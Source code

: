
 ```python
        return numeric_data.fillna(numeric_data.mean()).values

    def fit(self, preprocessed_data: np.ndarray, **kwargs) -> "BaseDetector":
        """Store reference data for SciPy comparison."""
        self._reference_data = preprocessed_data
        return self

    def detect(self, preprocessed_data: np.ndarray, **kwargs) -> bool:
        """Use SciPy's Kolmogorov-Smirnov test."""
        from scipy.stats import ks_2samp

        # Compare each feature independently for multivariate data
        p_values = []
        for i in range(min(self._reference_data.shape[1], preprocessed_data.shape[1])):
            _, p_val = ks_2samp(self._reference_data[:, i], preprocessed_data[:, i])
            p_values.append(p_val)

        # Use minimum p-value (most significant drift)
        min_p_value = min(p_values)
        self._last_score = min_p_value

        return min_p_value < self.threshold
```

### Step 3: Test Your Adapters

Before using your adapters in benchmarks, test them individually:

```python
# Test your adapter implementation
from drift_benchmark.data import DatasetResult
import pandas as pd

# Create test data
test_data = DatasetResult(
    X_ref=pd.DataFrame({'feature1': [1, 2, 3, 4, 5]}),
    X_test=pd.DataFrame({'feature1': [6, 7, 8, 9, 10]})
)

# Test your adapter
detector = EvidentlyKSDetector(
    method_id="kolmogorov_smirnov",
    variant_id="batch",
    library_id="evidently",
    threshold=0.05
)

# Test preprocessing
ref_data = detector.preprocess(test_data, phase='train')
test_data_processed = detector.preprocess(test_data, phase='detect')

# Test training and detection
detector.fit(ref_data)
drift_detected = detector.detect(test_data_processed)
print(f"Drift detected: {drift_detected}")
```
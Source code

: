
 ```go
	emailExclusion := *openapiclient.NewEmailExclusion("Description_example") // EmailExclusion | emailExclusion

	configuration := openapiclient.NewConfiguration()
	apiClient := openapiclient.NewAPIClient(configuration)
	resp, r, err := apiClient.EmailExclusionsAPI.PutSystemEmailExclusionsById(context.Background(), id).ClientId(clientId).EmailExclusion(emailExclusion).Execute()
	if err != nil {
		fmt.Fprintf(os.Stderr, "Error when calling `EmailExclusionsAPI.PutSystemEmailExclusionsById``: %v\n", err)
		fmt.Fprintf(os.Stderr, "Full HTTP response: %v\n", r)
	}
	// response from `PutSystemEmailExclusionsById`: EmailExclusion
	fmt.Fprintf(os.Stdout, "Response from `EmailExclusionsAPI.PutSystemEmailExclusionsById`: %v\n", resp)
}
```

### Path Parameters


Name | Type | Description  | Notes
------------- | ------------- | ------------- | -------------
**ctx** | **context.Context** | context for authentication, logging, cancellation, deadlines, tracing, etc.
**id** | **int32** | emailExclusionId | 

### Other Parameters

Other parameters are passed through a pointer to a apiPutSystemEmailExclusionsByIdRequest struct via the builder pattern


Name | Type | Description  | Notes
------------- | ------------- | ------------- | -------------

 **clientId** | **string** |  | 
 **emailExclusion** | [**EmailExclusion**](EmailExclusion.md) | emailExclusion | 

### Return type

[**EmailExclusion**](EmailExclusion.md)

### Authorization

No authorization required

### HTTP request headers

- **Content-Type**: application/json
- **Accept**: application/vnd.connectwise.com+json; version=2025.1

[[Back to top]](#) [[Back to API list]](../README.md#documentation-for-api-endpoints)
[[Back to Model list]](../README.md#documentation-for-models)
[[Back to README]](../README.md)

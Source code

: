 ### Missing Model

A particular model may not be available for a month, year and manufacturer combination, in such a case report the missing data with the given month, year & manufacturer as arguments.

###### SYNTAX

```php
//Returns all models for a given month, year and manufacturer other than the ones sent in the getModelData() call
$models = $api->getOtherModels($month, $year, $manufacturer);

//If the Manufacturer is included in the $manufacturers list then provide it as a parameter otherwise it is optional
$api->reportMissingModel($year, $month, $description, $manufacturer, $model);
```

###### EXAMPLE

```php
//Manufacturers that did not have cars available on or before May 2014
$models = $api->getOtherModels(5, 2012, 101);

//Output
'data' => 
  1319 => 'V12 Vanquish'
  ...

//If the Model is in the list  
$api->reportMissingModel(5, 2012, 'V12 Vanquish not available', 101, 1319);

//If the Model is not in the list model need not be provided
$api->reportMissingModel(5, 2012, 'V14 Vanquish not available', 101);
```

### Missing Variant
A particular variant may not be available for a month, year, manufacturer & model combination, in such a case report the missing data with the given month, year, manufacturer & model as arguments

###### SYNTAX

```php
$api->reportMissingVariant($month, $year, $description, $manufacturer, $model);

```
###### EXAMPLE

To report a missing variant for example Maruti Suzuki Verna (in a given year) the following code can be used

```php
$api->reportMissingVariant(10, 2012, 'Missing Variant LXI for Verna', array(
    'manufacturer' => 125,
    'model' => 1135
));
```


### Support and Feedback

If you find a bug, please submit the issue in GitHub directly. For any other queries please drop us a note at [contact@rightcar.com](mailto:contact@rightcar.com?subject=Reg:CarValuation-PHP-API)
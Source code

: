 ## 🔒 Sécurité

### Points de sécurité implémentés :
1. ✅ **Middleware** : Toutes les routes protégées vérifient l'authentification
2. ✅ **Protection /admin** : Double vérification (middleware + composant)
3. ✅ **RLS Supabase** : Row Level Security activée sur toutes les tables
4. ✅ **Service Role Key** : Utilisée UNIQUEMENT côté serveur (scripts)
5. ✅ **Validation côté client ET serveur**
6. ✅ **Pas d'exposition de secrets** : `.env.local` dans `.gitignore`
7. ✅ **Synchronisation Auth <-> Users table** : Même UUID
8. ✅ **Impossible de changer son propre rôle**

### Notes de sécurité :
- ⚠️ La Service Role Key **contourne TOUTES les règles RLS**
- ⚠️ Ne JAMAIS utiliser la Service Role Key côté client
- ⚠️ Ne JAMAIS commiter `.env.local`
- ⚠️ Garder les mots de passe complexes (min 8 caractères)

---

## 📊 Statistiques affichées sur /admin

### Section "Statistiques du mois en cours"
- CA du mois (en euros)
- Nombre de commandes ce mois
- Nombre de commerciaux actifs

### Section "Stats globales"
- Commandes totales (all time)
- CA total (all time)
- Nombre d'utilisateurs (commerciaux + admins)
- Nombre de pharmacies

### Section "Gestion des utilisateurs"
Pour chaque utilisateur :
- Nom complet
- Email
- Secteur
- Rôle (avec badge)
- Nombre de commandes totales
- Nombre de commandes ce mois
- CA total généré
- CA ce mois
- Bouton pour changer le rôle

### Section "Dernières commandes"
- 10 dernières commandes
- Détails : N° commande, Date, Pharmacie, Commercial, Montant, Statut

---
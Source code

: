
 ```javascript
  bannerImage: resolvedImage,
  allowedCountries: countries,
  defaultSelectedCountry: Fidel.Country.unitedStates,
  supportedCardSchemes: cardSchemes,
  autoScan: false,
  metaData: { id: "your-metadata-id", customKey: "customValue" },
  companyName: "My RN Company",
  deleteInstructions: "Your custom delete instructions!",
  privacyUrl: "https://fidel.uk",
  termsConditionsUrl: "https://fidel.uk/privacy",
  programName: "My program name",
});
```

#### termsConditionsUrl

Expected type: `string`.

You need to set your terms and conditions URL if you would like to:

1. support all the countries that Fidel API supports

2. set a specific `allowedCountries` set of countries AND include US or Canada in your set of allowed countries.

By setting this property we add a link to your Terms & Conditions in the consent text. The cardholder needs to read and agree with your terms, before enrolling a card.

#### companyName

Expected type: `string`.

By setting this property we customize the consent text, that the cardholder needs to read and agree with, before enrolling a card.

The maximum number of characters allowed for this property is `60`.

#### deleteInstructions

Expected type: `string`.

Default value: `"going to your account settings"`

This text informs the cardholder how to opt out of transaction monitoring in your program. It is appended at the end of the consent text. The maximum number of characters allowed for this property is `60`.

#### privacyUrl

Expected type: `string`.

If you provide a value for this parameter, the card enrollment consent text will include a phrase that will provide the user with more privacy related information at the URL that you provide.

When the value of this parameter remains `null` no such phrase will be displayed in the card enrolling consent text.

· · · ·

** What to do **
Copy out each line of the data containing the string "getOtherModels".

** Written solution **
$models = $api->getOtherModels($month, $year, $manufacturer);
$models = $api->getOtherModels(5, 2012, 101);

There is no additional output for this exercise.